◆ What is being asked ◆
Under this line are the records; write out word for word the part that begins at the line containing "Dolly 是一个低成本的 LLM，Dolly" and ends at the line containing "Bloom 是用于自然语言处理的大语言模型，包含 1760", and no more.

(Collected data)
****************
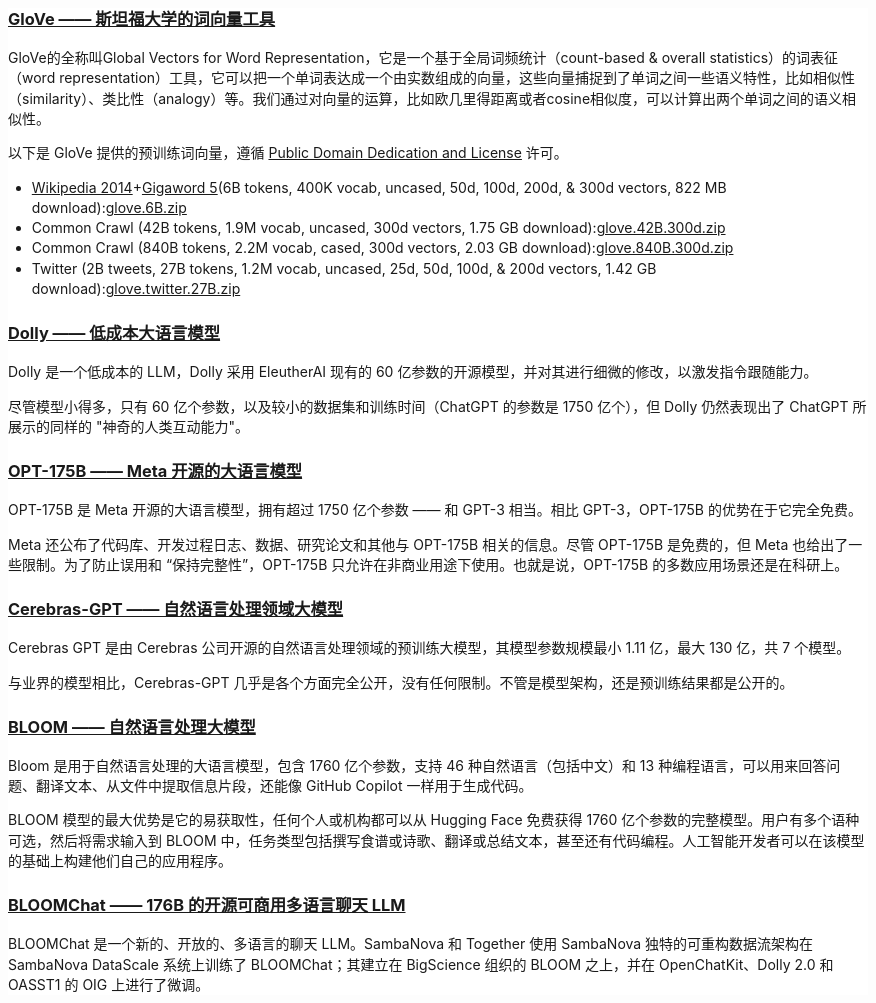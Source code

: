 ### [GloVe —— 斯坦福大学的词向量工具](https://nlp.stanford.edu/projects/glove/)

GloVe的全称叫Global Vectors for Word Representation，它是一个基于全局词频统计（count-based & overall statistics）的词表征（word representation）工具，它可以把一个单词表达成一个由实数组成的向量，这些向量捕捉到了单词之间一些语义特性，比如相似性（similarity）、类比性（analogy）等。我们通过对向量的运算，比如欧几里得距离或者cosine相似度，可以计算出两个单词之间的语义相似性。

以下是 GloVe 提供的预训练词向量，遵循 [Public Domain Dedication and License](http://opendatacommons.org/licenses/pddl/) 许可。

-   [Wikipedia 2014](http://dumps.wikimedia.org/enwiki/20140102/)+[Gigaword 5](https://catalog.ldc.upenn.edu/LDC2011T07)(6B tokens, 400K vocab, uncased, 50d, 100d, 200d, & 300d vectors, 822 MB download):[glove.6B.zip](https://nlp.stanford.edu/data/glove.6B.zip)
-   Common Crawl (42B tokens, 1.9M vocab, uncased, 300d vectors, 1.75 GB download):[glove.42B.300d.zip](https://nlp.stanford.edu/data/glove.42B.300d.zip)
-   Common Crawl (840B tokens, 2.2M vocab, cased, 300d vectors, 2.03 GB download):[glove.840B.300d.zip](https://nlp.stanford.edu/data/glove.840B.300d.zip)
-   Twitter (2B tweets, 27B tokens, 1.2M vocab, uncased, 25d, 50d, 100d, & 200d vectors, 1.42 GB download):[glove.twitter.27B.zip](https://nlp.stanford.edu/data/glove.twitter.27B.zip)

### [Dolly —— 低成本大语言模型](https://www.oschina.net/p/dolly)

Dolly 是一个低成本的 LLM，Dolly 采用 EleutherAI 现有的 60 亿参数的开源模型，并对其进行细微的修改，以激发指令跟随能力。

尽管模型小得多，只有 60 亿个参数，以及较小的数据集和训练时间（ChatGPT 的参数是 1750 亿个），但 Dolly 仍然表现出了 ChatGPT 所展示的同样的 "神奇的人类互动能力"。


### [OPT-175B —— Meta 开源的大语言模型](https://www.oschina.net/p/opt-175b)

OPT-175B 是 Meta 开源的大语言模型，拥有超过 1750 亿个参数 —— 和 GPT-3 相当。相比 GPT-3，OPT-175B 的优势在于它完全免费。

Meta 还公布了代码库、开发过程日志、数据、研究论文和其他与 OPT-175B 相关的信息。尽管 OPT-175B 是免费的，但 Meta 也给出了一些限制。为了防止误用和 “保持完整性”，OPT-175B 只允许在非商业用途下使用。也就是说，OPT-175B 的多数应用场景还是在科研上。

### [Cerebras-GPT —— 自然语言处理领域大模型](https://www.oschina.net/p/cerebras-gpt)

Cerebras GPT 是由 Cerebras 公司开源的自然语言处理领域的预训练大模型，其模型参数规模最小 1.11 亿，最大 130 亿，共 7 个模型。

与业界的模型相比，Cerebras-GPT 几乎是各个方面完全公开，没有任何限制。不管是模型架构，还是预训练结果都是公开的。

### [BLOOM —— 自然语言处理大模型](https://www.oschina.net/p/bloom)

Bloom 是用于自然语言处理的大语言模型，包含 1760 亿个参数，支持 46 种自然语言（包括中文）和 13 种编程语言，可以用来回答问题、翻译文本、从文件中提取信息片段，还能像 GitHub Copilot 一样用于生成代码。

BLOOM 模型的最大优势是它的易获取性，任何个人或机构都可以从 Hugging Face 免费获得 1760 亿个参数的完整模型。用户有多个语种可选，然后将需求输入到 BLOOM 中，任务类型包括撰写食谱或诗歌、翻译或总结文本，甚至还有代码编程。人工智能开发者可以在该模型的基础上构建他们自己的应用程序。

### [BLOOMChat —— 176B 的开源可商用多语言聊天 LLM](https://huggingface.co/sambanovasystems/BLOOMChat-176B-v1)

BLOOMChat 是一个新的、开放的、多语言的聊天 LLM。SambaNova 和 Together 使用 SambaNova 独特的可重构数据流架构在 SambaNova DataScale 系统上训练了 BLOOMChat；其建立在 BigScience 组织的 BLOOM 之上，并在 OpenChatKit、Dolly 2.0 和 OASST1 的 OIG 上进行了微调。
****************
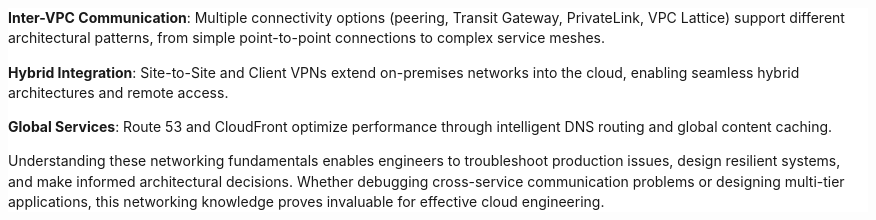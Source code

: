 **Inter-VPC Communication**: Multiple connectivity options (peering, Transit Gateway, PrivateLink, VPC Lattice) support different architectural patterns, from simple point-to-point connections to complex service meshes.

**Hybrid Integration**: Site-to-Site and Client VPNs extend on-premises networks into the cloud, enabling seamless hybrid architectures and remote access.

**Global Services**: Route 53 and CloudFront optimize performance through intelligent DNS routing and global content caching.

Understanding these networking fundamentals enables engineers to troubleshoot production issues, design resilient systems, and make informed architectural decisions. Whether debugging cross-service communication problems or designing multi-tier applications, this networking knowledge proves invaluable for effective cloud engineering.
****************
◆ Task result ◆
Dolly 是一个低成本的 LLM，Dolly 采用 EleutherAI 现有的 60 亿参数的开源模型，并对其进行细微的修改，以激发指令跟随能力。

尽管模型小得多，只有 60 亿个参数，以及较小的数据集和训练时间（ChatGPT 的参数是 1750 亿个），但 Dolly 仍然表现出了 ChatGPT 所展示的同样的 "神奇的人类互动能力"。


### [OPT-175B —— Meta 开源的大语言模型](https://www.oschina.net/p/opt-175b)

OPT-175B 是 Meta 开源的大语言模型，拥有超过 1750 亿个参数 —— 和 GPT-3 相当。相比 GPT-3，OPT-175B 的优势在于它完全免费。

Meta 还公布了代码库、开发过程日志、数据、研究论文和其他与 OPT-175B 相关的信息。尽管 OPT-175B 是免费的，但 Meta 也给出了一些限制。为了防止误用和 “保持完整性”，OPT-175B 只允许在非商业用途下使用。也就是说，OPT-175B 的多数应用场景还是在科研上。

### [Cerebras-GPT —— 自然语言处理领域大模型](https://www.oschina.net/p/cerebras-gpt)

Cerebras GPT 是由 Cerebras 公司开源的自然语言处理领域的预训练大模型，其模型参数规模最小 1.11 亿，最大 130 亿，共 7 个模型。

与业界的模型相比，Cerebras-GPT 几乎是各个方面完全公开，没有任何限制。不管是模型架构，还是预训练结果都是公开的。

### [BLOOM —— 自然语言处理大模型](https://www.oschina.net/p/bloom)

Bloom 是用于自然语言处理的大语言模型，包含 1760 亿个参数，支持 46 种自然语言（包括中文）和 13 种编程语言，可以用来回答问题、翻译文本、从文件中提取信息片段，还能像 GitHub Copilot 一样用于生成代码。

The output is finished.